## TASK ITEM
Read the entries below and pull out each line with the string "catalog".

--*--

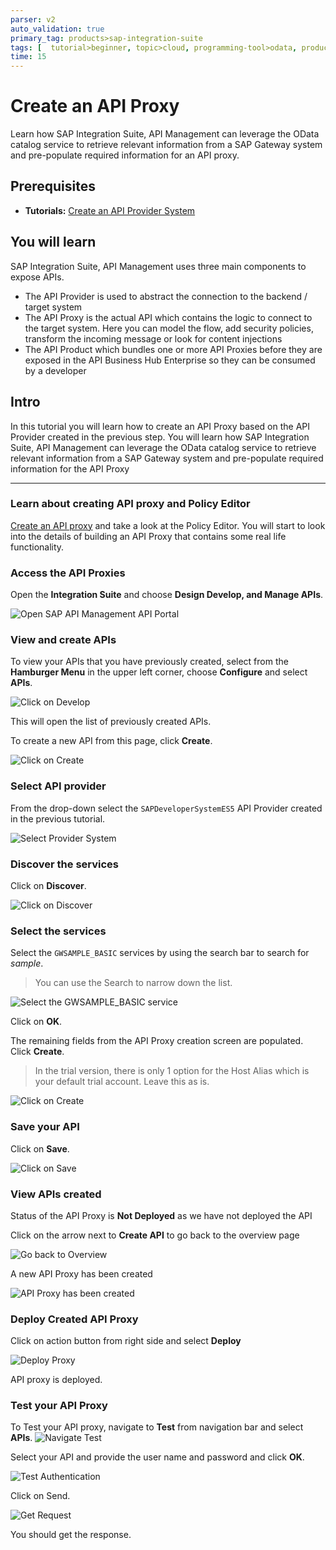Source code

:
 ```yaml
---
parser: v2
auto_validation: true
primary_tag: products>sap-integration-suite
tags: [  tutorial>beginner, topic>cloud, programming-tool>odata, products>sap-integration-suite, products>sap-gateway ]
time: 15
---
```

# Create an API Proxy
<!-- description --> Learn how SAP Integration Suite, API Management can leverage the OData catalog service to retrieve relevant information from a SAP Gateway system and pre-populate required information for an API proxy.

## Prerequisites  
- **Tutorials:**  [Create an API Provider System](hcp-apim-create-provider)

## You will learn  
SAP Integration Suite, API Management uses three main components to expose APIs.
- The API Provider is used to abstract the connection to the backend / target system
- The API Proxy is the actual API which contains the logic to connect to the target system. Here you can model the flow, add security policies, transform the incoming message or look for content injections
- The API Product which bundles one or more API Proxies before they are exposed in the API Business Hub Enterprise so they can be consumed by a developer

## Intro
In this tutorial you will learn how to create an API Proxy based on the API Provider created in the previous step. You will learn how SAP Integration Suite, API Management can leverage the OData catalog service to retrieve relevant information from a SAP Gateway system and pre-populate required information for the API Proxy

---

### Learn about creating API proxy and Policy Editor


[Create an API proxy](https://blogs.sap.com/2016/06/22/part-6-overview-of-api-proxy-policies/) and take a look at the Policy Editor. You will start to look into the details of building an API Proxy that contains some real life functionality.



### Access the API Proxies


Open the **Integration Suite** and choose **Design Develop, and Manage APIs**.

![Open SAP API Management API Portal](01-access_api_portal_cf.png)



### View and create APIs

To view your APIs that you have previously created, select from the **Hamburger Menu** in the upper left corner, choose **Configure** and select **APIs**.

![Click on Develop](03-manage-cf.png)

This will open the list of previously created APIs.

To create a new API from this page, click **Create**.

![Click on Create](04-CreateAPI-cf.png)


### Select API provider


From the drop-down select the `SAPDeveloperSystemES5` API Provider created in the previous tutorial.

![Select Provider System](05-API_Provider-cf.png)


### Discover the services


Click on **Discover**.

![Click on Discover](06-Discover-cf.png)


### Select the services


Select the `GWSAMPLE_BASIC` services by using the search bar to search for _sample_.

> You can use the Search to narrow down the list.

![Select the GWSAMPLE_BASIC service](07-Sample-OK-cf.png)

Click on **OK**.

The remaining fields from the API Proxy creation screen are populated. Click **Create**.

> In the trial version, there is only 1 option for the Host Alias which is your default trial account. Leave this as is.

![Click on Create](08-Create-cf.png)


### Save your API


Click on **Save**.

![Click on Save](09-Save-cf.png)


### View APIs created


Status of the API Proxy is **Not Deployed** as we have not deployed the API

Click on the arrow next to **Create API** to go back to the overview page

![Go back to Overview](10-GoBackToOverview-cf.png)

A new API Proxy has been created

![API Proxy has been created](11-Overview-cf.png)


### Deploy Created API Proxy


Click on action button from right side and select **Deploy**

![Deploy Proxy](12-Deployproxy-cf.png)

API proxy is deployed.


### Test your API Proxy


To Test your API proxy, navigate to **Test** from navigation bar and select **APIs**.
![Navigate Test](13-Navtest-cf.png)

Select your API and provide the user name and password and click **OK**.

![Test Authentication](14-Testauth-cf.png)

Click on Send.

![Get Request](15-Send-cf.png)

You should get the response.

--*--

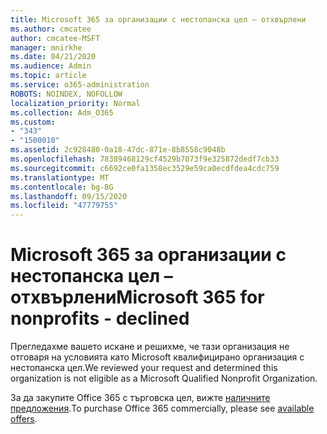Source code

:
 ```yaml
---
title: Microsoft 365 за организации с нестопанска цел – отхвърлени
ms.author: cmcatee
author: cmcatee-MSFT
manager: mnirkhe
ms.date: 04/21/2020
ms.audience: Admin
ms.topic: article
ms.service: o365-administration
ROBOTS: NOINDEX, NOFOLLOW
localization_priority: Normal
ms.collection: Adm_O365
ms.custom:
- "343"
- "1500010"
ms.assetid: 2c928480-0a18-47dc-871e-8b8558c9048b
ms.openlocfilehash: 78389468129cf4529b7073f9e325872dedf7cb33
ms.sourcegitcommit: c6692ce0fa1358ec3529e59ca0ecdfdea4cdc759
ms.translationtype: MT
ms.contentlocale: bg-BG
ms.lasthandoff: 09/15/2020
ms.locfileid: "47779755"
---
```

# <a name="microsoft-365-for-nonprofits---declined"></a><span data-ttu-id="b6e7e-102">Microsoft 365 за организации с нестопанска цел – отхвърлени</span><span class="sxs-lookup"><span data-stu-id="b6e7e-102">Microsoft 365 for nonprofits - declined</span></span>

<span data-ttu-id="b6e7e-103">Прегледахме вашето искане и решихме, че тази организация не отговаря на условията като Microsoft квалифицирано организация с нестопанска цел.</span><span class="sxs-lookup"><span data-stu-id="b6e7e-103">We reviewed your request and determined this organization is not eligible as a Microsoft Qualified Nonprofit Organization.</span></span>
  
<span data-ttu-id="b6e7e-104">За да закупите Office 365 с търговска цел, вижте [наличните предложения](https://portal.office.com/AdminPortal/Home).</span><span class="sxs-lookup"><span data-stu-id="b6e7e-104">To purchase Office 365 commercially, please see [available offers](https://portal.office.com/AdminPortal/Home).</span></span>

--*--

## SOLUTION TO THE EXERCISE
<!-- description --> Learn how SAP Integration Suite, API Management can leverage the OData catalog service to retrieve relevant information from a SAP Gateway system and pre-populate required information for an API proxy.
In this tutorial you will learn how to create an API Proxy based on the API Provider created in the previous step. You will learn how SAP Integration Suite, API Management can leverage the OData catalog service to retrieve relevant information from a SAP Gateway system and pre-populate required information for the API Proxy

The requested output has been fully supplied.